## Problem requirements:
For the data below, report the number of lines that contain the string "người" and nothing else.

## Given information:
----------------

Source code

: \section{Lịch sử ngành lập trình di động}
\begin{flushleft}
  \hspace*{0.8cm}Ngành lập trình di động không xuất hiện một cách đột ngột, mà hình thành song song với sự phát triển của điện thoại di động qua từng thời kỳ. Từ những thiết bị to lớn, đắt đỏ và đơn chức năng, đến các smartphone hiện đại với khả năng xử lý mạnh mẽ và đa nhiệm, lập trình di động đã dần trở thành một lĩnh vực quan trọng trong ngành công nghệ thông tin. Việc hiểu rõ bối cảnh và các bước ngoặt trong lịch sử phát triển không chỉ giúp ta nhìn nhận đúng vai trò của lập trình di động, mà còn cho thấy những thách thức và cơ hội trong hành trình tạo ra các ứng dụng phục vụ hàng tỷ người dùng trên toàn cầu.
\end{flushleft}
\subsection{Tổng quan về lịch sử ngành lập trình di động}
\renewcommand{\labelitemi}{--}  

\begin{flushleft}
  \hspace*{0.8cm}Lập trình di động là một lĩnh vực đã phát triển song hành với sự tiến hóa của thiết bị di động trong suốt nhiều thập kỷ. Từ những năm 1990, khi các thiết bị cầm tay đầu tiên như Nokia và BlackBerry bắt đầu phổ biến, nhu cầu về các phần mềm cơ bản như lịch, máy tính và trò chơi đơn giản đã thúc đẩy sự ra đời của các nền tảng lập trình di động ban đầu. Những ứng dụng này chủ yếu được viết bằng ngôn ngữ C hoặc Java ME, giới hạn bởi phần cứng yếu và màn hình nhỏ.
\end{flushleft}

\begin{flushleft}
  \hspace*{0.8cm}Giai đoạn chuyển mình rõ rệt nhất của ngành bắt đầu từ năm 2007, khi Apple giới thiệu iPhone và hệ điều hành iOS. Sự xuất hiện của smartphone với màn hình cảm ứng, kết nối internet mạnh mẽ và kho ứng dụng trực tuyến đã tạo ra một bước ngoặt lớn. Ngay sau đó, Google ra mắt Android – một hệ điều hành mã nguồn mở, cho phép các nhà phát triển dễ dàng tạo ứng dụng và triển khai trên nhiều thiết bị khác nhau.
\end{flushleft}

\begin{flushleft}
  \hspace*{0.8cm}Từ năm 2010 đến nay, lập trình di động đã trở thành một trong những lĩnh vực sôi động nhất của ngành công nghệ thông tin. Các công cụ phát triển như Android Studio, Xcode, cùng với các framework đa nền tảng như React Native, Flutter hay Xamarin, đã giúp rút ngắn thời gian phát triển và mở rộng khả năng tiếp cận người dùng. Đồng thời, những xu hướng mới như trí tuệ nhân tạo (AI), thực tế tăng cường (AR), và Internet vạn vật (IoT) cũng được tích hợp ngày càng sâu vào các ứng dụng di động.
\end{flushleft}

----------------

## Problem solution:
2